» **EXERCISE**: Return the lines below that contain the word "takes".

» **MATERIAL FOR THIS EXERCISE**:
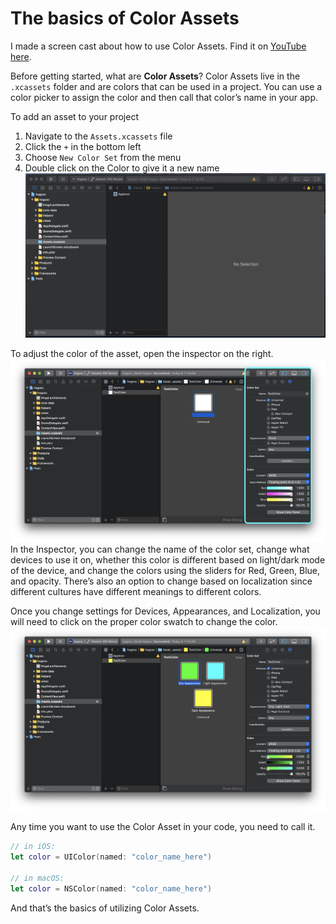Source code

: # The basics of Color Assets

I made a screen cast about how to use Color Assets. Find it on [YouTube here](https://www.youtube.com/watch?v=_-3PK2yu8Fk).

Before getting started, what are **Color Assets**? Color Assets live in the `.xcassets` folder and are colors that can be used in a project. You can use a color picker to assign the color and then call that color’s name in your app.

To add an asset to your project
1. Navigate to the `Assets.xcassets` file
2. Click the `+` in the bottom left
3. Choose `New Color Set` from the menu
4. Double click on the Color to give it a new name
![](add%20color%20asset.gif)

To adjust the color of the asset, open the inspector on the right.
![](inspector.png)
In the Inspector, you can change the name of the color set, change what devices to use it on, whether this color is different based on light/dark mode of the device, and change the colors using the sliders for Red, Green, Blue, and opacity. There’s also an option to change based on localization since different cultures have different meanings to different colors.

Once you change settings for Devices, Appearances, and Localization, you will need to click on the proper color swatch to change the color. 
![](Screen%20Shot%202020-03-11%20at%207.30.25%20AM.png)

Any time you want to use the Color Asset in your code, you need to call it.
```swift
// in iOS:
let color = UIColor(named: "color_name_here")

// in macOS:
let color = NSColor(named: "color_name_here")
```

And that’s the basics of utilizing Color Assets.
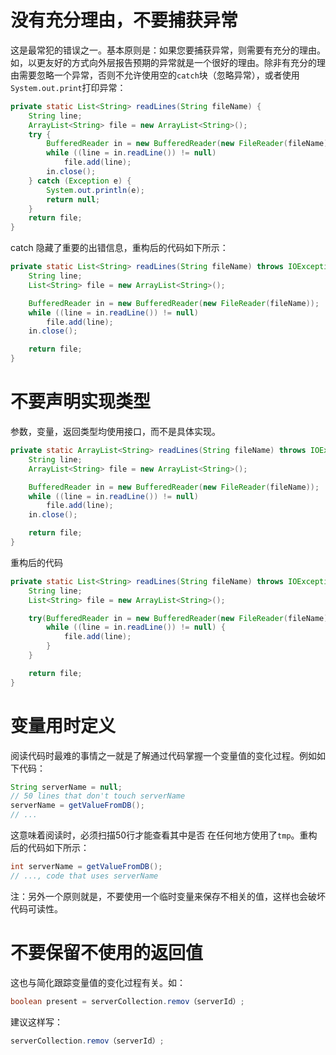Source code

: # 没有充分理由，不要捕获异常

这是最常犯的错误之一。基本原则是：如果您要捕获异常，则需要有充分的理由。如，以更友好的方式向外层报告预期的异常就是一个很好的理由。除非有充分的理由需要忽略一个异常，否则不允许使用空的`catch`块（忽略异常），或者使用 ```System.out.print```打印异常：

```java
private static List<String> readLines(String fileName) {
    String line;
    ArrayList<String> file = new ArrayList<String>();
    try {
        BufferedReader in = new BufferedReader(new FileReader(fileName));
        while ((line = in.readLine()) != null)
            file.add(line);
        in.close();
    } catch (Exception e) {
        System.out.println(e);
        return null;
    }
    return file;
}
```

catch 隐藏了重要的出错信息，重构后的代码如下所示：
```java
private static List<String> readLines(String fileName) throws IOException {
    String line;
    List<String> file = new ArrayList<String>();

    BufferedReader in = new BufferedReader(new FileReader(fileName));
    while ((line = in.readLine()) != null)
        file.add(line);
    in.close();

    return file;
}
```



# 不要声明实现类型

参数，变量，返回类型均使用接口，而不是具体实现。

```java
private static ArrayList<String> readLines(String fileName) throws IOException {
    String line;
    ArrayList<String> file = new ArrayList<String>();

    BufferedReader in = new BufferedReader(new FileReader(fileName));
    while ((line = in.readLine()) != null)
        file.add(line);
    in.close();

    return file;
}
```



重构后的代码

```java
private static List<String> readLines(String fileName) throws IOException {
    String line;
    List<String> file = new ArrayList<String>();

    try(BufferedReader in = new BufferedReader(new FileReader(fileName))) {
        while ((line = in.readLine()) != null) {
            file.add(line);
        }
    }

    return file;
}
```



# 变量用时定义

阅读代码时最难的事情之一就是了解通过代码掌握一个变量值的变化过程。例如如下代码：

```java
String serverName = null;
// 50 lines that don't touch serverName
serverName = getValueFromDB();
// ...
```

这意味着阅读时，必须扫描50行才能查看其中是否 在任何地方使用了`tmp`。重构后的代码如下所示：

```java
int serverName = getValueFromDB();
// ..., code that uses serverName
```

注：另外一个原则就是，不要使用一个临时变量来保存不相关的值，这样也会破坏代码可读性。



# 不要保留不使用的返回值

这也与简化跟踪变量值的变化过程有关。如：

```java
boolean present = serverCollection.remov（serverId）;
```

建议这样写：

```java
serverCollection.remov（serverId）;
```

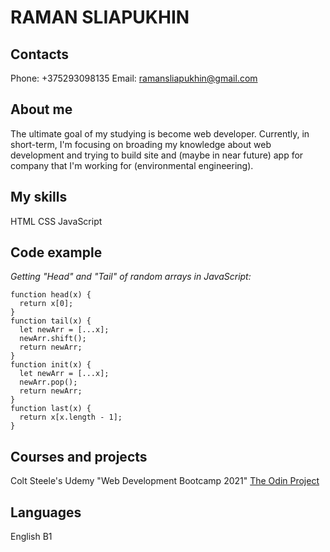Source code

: # RAMAN SLIAPUKHIN

## Contacts

Phone: +375293098135
Email: ramansliapukhin@gmail.com

## About me

The ultimate goal of my studying is become web developer. Currently, in short-term, I'm focusing on broading my knowledge about web development and trying to build site and (maybe in near future) app for company that I'm working for (environmental engineering).

## My skills

HTML
CSS
JavaScript

## Code example

*Getting "Head" and "Tail" of random arrays in JavaScript:*

```
function head(x) {
  return x[0];
}
function tail(x) {
  let newArr = [...x];
  newArr.shift();
  return newArr;
}
function init(x) {
  let newArr = [...x];
  newArr.pop();
  return newArr;
}
function last(x) {
  return x[x.length - 1];
}
```

## Courses and projects

Colt Steele's Udemy "Web Development Bootcamp 2021"
[The Odin Project](https://www.theodinproject.com/home)

## Languages
English B1

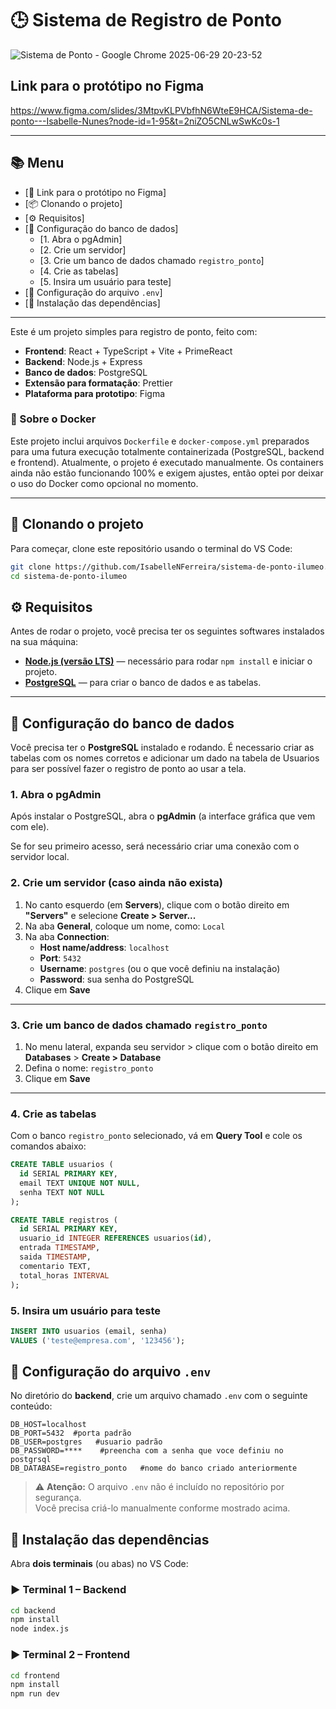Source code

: # 🕒 Sistema de Registro de Ponto

![Sistema de Ponto - Google Chrome 2025-06-29 20-23-52](https://github.com/user-attachments/assets/8c18e995-c13c-4ac1-9b93-3761fe5e3143)

## Link para o protótipo no Figma

https://www.figma.com/slides/3MtpvKLPVbfhN6WteE9HCA/Sistema-de-ponto---Isabelle-Nunes?node-id=1-95&t=2niZO5CNLwSwKc0s-1

---

## 📚 Menu

- [🔗 Link para o protótipo no Figma]
- [📦 Clonando o projeto]
- [⚙️ Requisitos]
- [🐘 Configuração do banco de dados]
  - [1. Abra o pgAdmin]
  - [2. Crie um servidor]
  - [3. Crie um banco de dados chamado `registro_ponto`]
  - [4. Crie as tabelas]
  - [5. Insira um usuário para teste]
- [🔐 Configuração do arquivo `.env`]
- [🧩 Instalação das dependências]

---

Este é um projeto simples para registro de ponto, feito com:

- **Frontend**: React + TypeScript + Vite + PrimeReact  
- **Backend**: Node.js + Express  
- **Banco de dados**: PostgreSQL
- **Extensão para formatação**: Prettier
- **Plataforma para prototipo**: Figma
  
### 🐳 Sobre o Docker

Este projeto inclui arquivos `Dockerfile` e `docker-compose.yml` preparados para uma futura execução totalmente containerizada (PostgreSQL, backend e frontend). Atualmente, o projeto é executado manualmente. Os containers ainda não estão funcionando 100% e exigem ajustes, então optei por deixar o uso do Docker como opcional no momento.

---

## 📁 Clonando o projeto

Para começar, clone este repositório usando o terminal do VS Code:

```bash
git clone https://github.com/IsabelleNFerreira/sistema-de-ponto-ilumeo.git
cd sistema-de-ponto-ilumeo
```

## ⚙️ Requisitos

Antes de rodar o projeto, você precisa ter os seguintes softwares instalados na sua máquina:

- [**Node.js (versão LTS)**](https://nodejs.org/) — necessário para rodar `npm install` e iniciar o projeto.
- [**PostgreSQL**](https://www.postgresql.org/download/) — para criar o banco de dados e as tabelas.

---

## 🐘 Configuração do banco de dados

Você precisa ter o **PostgreSQL** instalado e rodando.
É necessario criar as tabelas com os nomes corretos e adicionar um dado na tabela de Usuarios para ser possível fazer o registro de ponto ao usar a tela.

### 1. Abra o pgAdmin

Após instalar o PostgreSQL, abra o **pgAdmin** (a interface gráfica que vem com ele).

Se for seu primeiro acesso, será necessário criar uma conexão com o servidor local.

### 2. Crie um servidor (caso ainda não exista)

1. No canto esquerdo (em **Servers**), clique com o botão direito em **"Servers"** e selecione **Create > Server...**
2. Na aba **General**, coloque um nome, como: `Local`
3. Na aba **Connection**:
   - **Host name/address**: `localhost`
   - **Port**: `5432`
   - **Username**: `postgres` (ou o que você definiu na instalação)
   - **Password**: sua senha do PostgreSQL
4. Clique em **Save**

---

### 3. Crie um banco de dados chamado `registro_ponto`

1. No menu lateral, expanda seu servidor > clique com o botão direito em **Databases** > **Create > Database**
2. Defina o nome: `registro_ponto`
3. Clique em **Save**

---

### 4. Crie as tabelas

Com o banco `registro_ponto` selecionado, vá em **Query Tool** e cole os comandos abaixo:

```sql
CREATE TABLE usuarios (
  id SERIAL PRIMARY KEY,
  email TEXT UNIQUE NOT NULL,
  senha TEXT NOT NULL
);

CREATE TABLE registros (
  id SERIAL PRIMARY KEY,
  usuario_id INTEGER REFERENCES usuarios(id),
  entrada TIMESTAMP,
  saida TIMESTAMP,
  comentario TEXT,
  total_horas INTERVAL
);
```

### 5. Insira um usuário para teste

```sql
INSERT INTO usuarios (email, senha)
VALUES ('teste@empresa.com', '123456');
```

## 🔐 Configuração do arquivo `.env`

No diretório do **backend**, crie um arquivo chamado `.env` com o seguinte conteúdo:

```env
DB_HOST=localhost
DB_PORT=5432  #porta padrão
DB_USER=postgres   #usuario padrão
DB_PASSWORD=****    #preencha com a senha que voce definiu no postgrsql
DB_DATABASE=registro_ponto   #nome do banco criado anteriormente
```

> ⚠️ **Atenção:** O arquivo `.env` não é incluído no repositório por segurança.  
> Você precisa criá-lo manualmente conforme mostrado acima.

## 🧩 Instalação das dependências

Abra **dois terminais** (ou abas) no VS Code:

### ▶️ Terminal 1 – Backend

```bash
cd backend
npm install
node index.js
```
### ▶️ Terminal 2 – Frontend

```bash
cd frontend
npm install
npm run dev
```

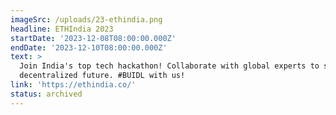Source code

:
 ```yaml
---
imageSrc: /uploads/23-ethindia.png
headline: ETHIndia 2023
startDate: '2023-12-08T08:00:00.000Z'
endDate: '2023-12-10T08:00:00.000Z'
text: >
  Join India's top tech hackathon! Collaborate with global experts to shape the
  decentralized future. #BUIDL with us!
link: 'https://ethindia.co/'
status: archived
---
```



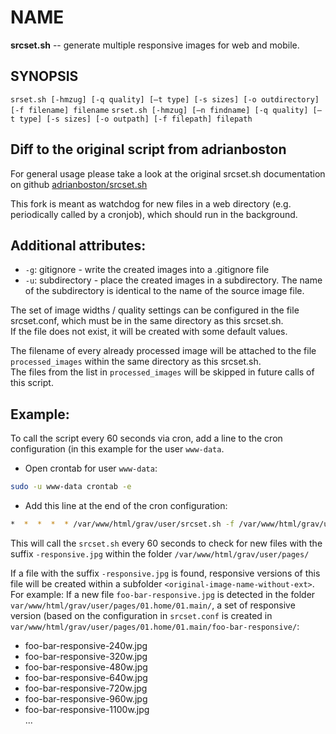 # NAME

**srcset.sh** -- generate multiple responsive images for web and mobile.

## SYNOPSIS
`srset.sh [-hmzug] [-q quality] [—t type] [-s sizes] [-o outdirectory] [-f filename] filename`
`srset.sh [-hmzug] [—n findname] [-q quality] [—t type] [-s sizes] [-o outpath] [-f filepath] filepath`
  
## Diff to the original script from adrianboston
For general usage please take a look at the original srcset.sh documentation on github 
[adrianboston/srcset.sh](https://github.com/adrianboston/srcset.sh)
  
This fork is meant as watchdog for new files in a web directory (e.g. periodically 
called by a cronjob), which should run in the background.
  
## Additional attributes:
- `-g`: gitignore - write the created images into a .gitignore file
- `-u`: subdirectory - place the created images in a subdirectory. The name 
of the subdirectory is identical to the name of the source image file.

The set of image widths / quality settings can be configured in the file 
srcset.conf, which must be in the same directory as this srcset.sh.  
If the file does not exist, it will be created with some default values.  
  
The filename of every already processed image will be attached to the file 
`processed_images` within the same directory as this srcset.sh.  
The files from the list in `processed_images` will be skipped in future 
calls of this script.

## Example:

To call the script every 60 seconds via cron, add a line to the cron configuration (in this example for the user `www-data`.

- Open crontab for user `www-data`:

```bash
sudo -u www-data crontab -e
```

- Add this line at the end of the cron configuration:
```bash
*  *  *  *  * /var/www/html/grav/user/srcset.sh -f /var/www/html/grav/user/pages/ -g -u -n *-responsive.jpg
```

This will call the `srcset.sh` every 60 seconds to check for new files with the suffix `-responsive.jpg` within the folder `/var/www/html/grav/user/pages/`

If a file with the suffix `-responsive.jpg` is found, responsive versions of this file will be created within a subfolder `<original-image-name-without-ext>`.  
For example: If a new file `foo-bar-responsive.jpg` is detected in the folder `var/www/html/grav/user/pages/01.home/01.main/`, a set of responsive version (based on the configuration in `srcset.conf` is created in `var/www/html/grav/user/pages/01.home/01.main/foo-bar-responsive/`:  
- foo-bar-responsive-240w.jpg
- foo-bar-responsive-320w.jpg
- foo-bar-responsive-480w.jpg
- foo-bar-responsive-640w.jpg
- foo-bar-responsive-720w.jpg
- foo-bar-responsive-960w.jpg
- foo-bar-responsive-1100w.jpg  
...
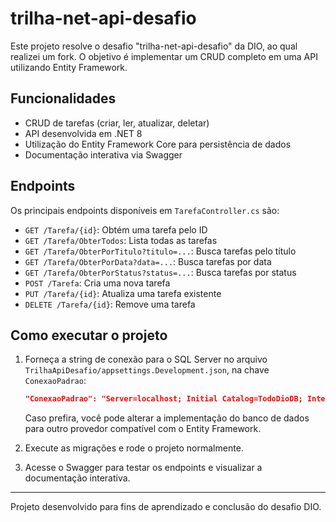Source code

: # trilha-net-api-desafio

Este projeto resolve o desafio "trilha-net-api-desafio" da DIO, ao qual realizei um fork. O objetivo é implementar um CRUD completo em uma API utilizando Entity Framework.

## Funcionalidades
- CRUD de tarefas (criar, ler, atualizar, deletar)
- API desenvolvida em .NET 8
- Utilização do Entity Framework Core para persistência de dados
- Documentação interativa via Swagger

## Endpoints
Os principais endpoints disponíveis em `TarefaController.cs` são:

- `GET /Tarefa/{id}`: Obtém uma tarefa pelo ID
- `GET /Tarefa/ObterTodos`: Lista todas as tarefas
- `GET /Tarefa/ObterPorTitulo?titulo=...`: Busca tarefas pelo título
- `GET /Tarefa/ObterPorData?data=...`: Busca tarefas por data
- `GET /Tarefa/ObterPorStatus?status=...`: Busca tarefas por status
- `POST /Tarefa`: Cria uma nova tarefa
- `PUT /Tarefa/{id}`: Atualiza uma tarefa existente
- `DELETE /Tarefa/{id}`: Remove uma tarefa

## Como executar o projeto
1. Forneça a string de conexão para o SQL Server no arquivo `TrilhaApiDesafio/appsettings.Development.json`, na chave `ConexaoPadrao`:
   ```json
   "ConexaoPadrao": "Server=localhost; Initial Catalog=TodoDioDB; Integrated Security=True;Encrypt=False;TrustServerCertificate=True"
   ```
   
   Caso prefira, você pode alterar a implementação do banco de dados para outro provedor compatível com o Entity Framework.

2. Execute as migrações e rode o projeto normalmente.

3. Acesse o Swagger para testar os endpoints e visualizar a documentação interativa.

---

Projeto desenvolvido para fins de aprendizado e conclusão do desafio DIO.
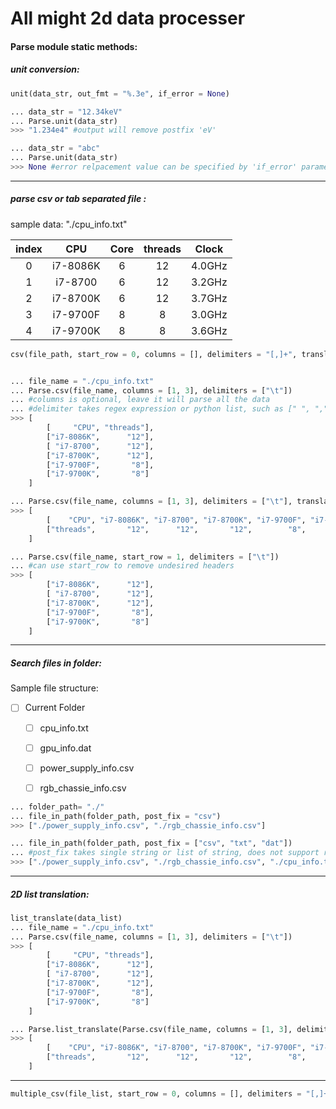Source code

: # All might 2d data processer

#### Parse module static methods:



##### unit conversion:

```python
unit(data_str, out_fmt = "%.3e", if_error = None)

... data_str = "12.34keV"
... Parse.unit(data_str)
>>> "1.234e4" #output will remove postfix 'eV'

... data_str = "abc"
... Parse.unit(data_str)
>>> None #error relpacement value can be specified by 'if_error' parameter
```

------



##### parse csv or tab separated file :

sample data: "./cpu_info.txt"

| index |   CPU    | Core | threads | Clock  |
| :---: | :------: | :--: | :-----: | :----: |
|   0   | i7-8086K |  6   |   12    | 4.0GHz |
|   1   | i7-8700  |  6   |   12    | 3.2GHz |
|   2   | i7-8700K |  6   |   12    | 3.7GHz |
|   3   | i7-9700F |  8   |    8    | 3.0GHz |
|   4   | i7-9700K |  8   |    8    | 3.6GHz |

```python
csv(file_path, start_row = 0, columns = [], delimiters = "[,]+", translate = False)


... file_name = "./cpu_info.txt"
... Parse.csv(file_name, columns = [1, 3], delimiters = ["\t"]) 
... #columns is optional, leave it will parse all the data
... #delimiter takes regex expression or python list, such as [" ", ",", ".", "abc"]
>>> [
    	[     "CPU", "threads"],
    	["i7-8086K",      "12"],
    	[ "i7-8700",      "12"],
    	["i7-8700K",      "12"],
    	["i7-9700F",       "8"],
    	["i7-9700K",       "8"]
	]

... Parse.csv(file_name, columns = [1, 3], delimiters = ["\t"], translate = True)
>>> [
    	[    "CPU", "i7-8086K", "i7-8700", "i7-8700K", "i7-9700F", "i7-9700K"], 
    	["threads",       "12",      "12",       "12",        "8",        "8"]
	]

... Parse.csv(file_name, start_row = 1, delimiters = ["\t"])
... #can use start_row to remove undesired headers
>>> [
    	["i7-8086K",      "12"],
    	[ "i7-8700",      "12"],
    	["i7-8700K",      "12"],
    	["i7-9700F",       "8"],
    	["i7-9700K",       "8"]
	]
```

------



##### Search files in folder:

Sample file structure:

- [ ] Current Folder
  - [ ] cpu_info.txt
  - [ ] gpu_info.dat
  - [ ] power_supply_info.csv
  - [ ] rgb_chassie_info.csv



```python
... folder_path= "./"
... file_in_path(folder_path, post_fix = "csv")
>>> ["./power_supply_info.csv", "./rgb_chassie_info.csv"]

... file_in_path(folder_path, post_fix = ["csv", "txt", "dat"])
... #post_fix takes single string or list of string, does not support regex
>>> ["./power_supply_info.csv", "./rgb_chassie_info.csv", "./cpu_info.txt", "./gpu_info.dat"]

```

------



##### 2D list translation:

```python
list_translate(data_list)
... file_name = "./cpu_info.txt"
... Parse.csv(file_name, columns = [1, 3], delimiters = ["\t"]) 
>>> [
    	[     "CPU", "threads"],
    	["i7-8086K",      "12"],
    	[ "i7-8700",      "12"],
    	["i7-8700K",      "12"],
    	["i7-9700F",       "8"],
    	["i7-9700K",       "8"]
	]

... Parse.list_translate(Parse.csv(file_name, columns = [1, 3], delimiters = ["\t"]))
>>> [
    	[    "CPU", "i7-8086K", "i7-8700", "i7-8700K", "i7-9700F", "i7-9700K"], 
    	["threads",       "12",      "12",       "12",        "8",        "8"]
	]
```

------



```python
multiple_csv(file_list, start_row = 0, columns = [], delimiters = "[,]+")
```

» **RESPONSE TO THIS TASK**:
... #delimiter takes regex expression or python list, such as [" ", ",", ".", "abc"]
... #post_fix takes single string or list of string, does not support regex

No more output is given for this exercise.